__REQUIREMENT__:
Write out exactly the lines below starting at the one containing "Сайт - карточная" and ending at the one containing "[MIT](http://opensource.org/licenses/MIT)". Omit every picture.
(DATA PROVIDED)
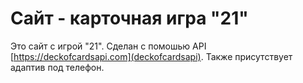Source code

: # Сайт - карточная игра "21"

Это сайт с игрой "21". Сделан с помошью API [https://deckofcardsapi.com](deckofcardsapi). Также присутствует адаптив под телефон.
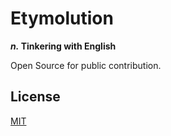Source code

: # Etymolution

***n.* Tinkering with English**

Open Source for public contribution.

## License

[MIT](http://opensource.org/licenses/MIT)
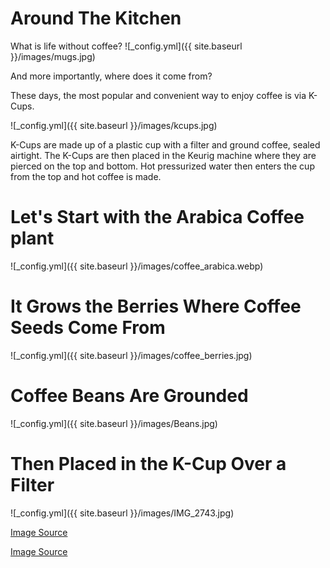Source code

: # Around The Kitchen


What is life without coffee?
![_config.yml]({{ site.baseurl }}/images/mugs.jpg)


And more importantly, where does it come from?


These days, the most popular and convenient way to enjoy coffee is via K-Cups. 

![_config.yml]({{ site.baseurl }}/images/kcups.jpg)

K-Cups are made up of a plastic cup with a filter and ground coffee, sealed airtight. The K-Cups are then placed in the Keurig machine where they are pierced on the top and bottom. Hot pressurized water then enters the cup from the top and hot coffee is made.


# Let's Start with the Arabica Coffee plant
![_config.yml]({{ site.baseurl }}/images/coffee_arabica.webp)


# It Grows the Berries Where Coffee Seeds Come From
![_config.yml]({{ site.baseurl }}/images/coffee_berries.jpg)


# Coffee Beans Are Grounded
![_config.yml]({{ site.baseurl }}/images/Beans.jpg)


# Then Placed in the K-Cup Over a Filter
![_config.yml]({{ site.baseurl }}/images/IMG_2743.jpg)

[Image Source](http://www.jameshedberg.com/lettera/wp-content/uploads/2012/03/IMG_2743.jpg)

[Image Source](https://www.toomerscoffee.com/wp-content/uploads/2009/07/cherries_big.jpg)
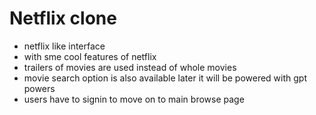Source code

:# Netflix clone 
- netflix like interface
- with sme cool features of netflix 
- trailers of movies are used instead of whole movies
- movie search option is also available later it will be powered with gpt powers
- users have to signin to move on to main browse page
(End DATA PROVIDED)
(DATA PROVIDED)
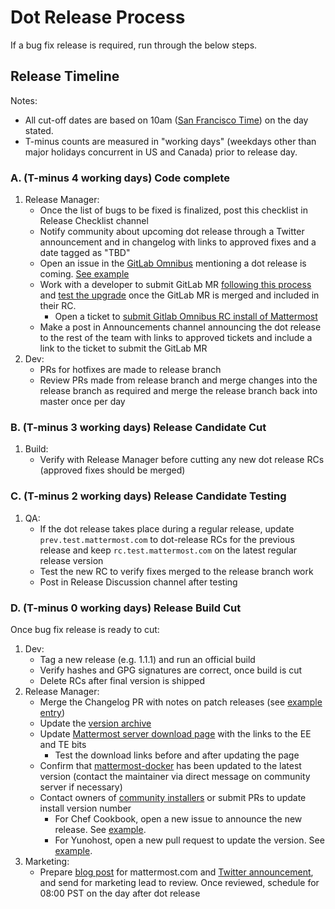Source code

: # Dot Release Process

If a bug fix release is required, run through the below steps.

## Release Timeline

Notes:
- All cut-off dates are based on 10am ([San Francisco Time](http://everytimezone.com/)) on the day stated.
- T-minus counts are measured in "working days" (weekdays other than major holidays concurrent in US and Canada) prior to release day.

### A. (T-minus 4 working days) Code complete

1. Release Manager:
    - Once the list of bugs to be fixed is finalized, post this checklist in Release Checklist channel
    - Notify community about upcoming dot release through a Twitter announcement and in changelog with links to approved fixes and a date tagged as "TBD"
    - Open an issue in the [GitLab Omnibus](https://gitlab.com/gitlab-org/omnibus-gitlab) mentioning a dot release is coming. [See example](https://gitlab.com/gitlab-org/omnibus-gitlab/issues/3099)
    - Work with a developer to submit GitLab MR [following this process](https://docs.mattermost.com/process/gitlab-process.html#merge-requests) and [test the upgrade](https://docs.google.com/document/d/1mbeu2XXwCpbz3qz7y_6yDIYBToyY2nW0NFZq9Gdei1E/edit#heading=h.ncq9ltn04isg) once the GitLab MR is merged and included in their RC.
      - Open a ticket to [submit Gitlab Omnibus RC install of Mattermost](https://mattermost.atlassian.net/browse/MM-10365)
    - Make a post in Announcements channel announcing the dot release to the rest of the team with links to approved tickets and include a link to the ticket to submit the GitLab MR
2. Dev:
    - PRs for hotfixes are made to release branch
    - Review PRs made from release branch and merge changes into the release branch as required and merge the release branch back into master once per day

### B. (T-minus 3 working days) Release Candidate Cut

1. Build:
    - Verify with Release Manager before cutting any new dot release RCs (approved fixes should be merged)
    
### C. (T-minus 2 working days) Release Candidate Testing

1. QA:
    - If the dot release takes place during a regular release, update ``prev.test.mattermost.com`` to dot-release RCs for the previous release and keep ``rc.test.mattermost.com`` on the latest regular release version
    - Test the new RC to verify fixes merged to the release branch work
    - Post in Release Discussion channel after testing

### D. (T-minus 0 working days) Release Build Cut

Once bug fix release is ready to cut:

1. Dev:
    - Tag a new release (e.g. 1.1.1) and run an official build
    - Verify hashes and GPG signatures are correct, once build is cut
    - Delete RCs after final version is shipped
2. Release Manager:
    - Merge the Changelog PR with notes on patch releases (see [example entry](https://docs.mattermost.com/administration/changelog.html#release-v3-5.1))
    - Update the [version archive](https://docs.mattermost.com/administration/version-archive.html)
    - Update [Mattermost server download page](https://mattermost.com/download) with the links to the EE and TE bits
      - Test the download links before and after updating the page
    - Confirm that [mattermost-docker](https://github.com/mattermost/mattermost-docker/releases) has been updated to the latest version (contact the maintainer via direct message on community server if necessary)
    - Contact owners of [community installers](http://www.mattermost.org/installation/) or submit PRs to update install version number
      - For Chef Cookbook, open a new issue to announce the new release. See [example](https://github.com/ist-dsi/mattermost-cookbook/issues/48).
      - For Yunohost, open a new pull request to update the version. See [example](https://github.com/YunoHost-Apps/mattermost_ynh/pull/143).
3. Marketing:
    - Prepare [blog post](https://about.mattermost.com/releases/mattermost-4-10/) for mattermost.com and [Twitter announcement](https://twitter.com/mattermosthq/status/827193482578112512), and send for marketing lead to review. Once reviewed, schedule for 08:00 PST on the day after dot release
(End DATA PROVIDED)
(DATA PROVIDED)
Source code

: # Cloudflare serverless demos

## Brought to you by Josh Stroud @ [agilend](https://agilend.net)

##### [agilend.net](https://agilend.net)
(End DATA PROVIDED)
__OUTPUT FOR THIS EXERCISE__:
: # Сайт - карточная игра "21"

Это сайт с игрой "21". Сделан с помошью API [https://deckofcardsapi.com](deckofcardsapi). Также присутствует адаптив под телефон.
Source code

: # Etymolution

***n.* Tinkering with English**

Open Source for public contribution.

## License

[MIT](http://opensource.org/licenses/MIT)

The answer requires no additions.